La crise a replacé la gestion du besoin en fonds de roulement (BFR) au cœur des priorités de la direction financière. Il ne s’agit plus de satisfaire l’analyste actions ou l’agence de notation, mais d’assurer la survie de l’entreprise à très court terme ou à court terme.

A l’échelle mondiale, le BFR net représentait en 2018 plus de 4.000 milliards d’euros et plus de 47 jours de chiffre d’affaires en moyenne. Ces chiffres ont globalement progressé depuis 2014. En France, le crédit inter-entreprises, qui représente en temps normal 700 milliards d’euros, a bondi de 100 milliards supplémentaires depuis le début du confinement.

Parmi les trois composantes qui définissent ce BFR, les créances, qu’il faut se faire payer, et les factures, qu’il faut honorer, sont sans doute les éléments sur lesquels l’entreprise peut le mieux agir.

La tâche est délicate. Elle touche directement la relation clients et l’écosystème fournisseurs, deux éléments patiemment construits dans la durée. Il faut être conciliants, comprendre les demandes d’aménagement, les apprécier avec discernement. Evidemment, cette politique de préservation des relations sur le long terme, vient dégrader à court terme le BFR. Mais ne sont visés là que les clients ou les fournisseurs durement affectés.

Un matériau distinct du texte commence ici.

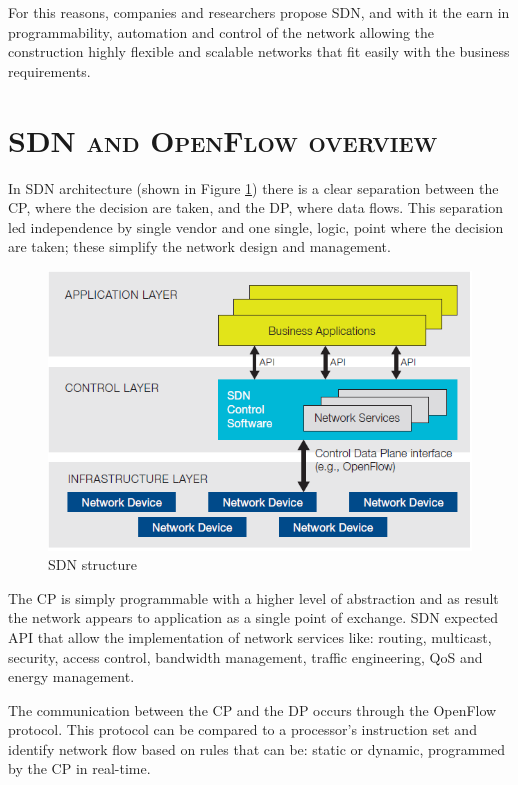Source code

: For this reasons, companies and researchers propose \ac{SDN}, and with it the earn in programmability, automation and control of the network allowing the construction highly flexible and scalable networks that fit easily with the business requirements.

\section*{\small \textsc{\ac{SDN} and OpenFlow overview}}
In \ac{SDN} architecture (shown in Figure \ref{fig:sdn-and-openflow-overview:sdn-structure}) there is a clear separation between the \ac{CP}, where the decision are taken, and the \ac{DP}, where data flows. This separation led independence by single vendor and one single, logic, point where the decision are taken; these simplify the network design and management.

\begin{figure}
\centering
\includegraphics[scale=0.4]{Introduction/Image/SDNStructure.png}
\caption{\ac{SDN} structure}
\label{fig:sdn-and-openflow-overview:sdn-structure}
\end{figure}

The \ac{CP} is simply programmable with a higher level of abstraction and as result the network appears to application as a single point of exchange.
\ac{SDN} expected \ac{API} that allow the implementation of network services like: routing, multicast, security, access control, bandwidth management, traffic engineering, \ac{QoS} and energy management.

The communication between the \ac{CP} and the \ac{DP} occurs through the OpenFlow protocol. This protocol can be compared to a processor's instruction set and identify network flow based on rules that can be: static or dynamic, programmed by the \ac{CP} in real-time.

Dans le contexte actuel, les clients de type entités publiques ou privées relativement liquides, éloignées de problématiques de covenants, voire portées par la crise sanitaire, doivent être la cible des efforts de recouvrement. Au besoin, les comités et autre instances de surveillance de crise installés par les Etats et les organisations socio-professionnelles face aux mauvais payeurs seront là pour épauler l’entreprise.

Au plan opérationnel, l’entreprise doit renforcer encore les indicateurs clés mesurant la performance de la facturation et des actions de recouvrement. L’acte de facturation est parfois complexe dans certaines industries, et la période d’accalmie forcée de la production peut être justement l’occasion d’améliorer ce maillon clé du processus Invoice to Cash. Cette période peut aussi être l’occasion de prendre le temps nécessaire pour travailler les retards clients historiques et assainir progressivement une balance âgée réputée structurellement déséquilibrée. Et ainsi viser de redémarrer sur des bases plus normatives. Ce serait en tout cas un scénario idéal.

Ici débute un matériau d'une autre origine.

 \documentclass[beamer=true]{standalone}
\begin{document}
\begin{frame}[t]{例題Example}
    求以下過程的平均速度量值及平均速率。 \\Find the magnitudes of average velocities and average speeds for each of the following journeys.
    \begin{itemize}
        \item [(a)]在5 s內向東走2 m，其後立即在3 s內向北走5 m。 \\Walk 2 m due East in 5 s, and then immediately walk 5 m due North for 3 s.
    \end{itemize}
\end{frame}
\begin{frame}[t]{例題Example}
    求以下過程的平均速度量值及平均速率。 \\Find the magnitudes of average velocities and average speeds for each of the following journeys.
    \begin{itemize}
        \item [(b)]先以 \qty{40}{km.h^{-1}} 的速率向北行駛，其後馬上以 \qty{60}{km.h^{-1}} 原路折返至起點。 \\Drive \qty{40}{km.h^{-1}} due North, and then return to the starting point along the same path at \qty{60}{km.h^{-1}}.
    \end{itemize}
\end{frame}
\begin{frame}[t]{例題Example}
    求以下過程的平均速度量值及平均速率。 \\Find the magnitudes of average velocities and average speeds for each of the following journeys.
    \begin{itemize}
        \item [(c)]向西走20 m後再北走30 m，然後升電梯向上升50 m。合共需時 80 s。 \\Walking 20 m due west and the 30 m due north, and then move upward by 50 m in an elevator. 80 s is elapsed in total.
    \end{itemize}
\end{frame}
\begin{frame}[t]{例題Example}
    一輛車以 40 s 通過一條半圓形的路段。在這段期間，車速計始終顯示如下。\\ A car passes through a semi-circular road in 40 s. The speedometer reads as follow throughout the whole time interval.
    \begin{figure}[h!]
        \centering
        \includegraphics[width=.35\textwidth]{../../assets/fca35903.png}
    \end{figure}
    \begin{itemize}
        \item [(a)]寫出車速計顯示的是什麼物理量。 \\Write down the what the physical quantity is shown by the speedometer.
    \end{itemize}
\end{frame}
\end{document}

La gestion des créances et du poste client est à mener en lien, plus étroit aujourd’hui qu’hier, avec les équipes commerciales. Trésoriers et Credit Managers peuvent obtenir des informations utiles auprès des commerciaux, mieux comprendre les blocages. Inversement, les forces commerciales apprécieront d’être rassurées que tel ou tel client important, ou potentiellement important, dispose de limites de crédit internes adaptées au projet en cours de négociation.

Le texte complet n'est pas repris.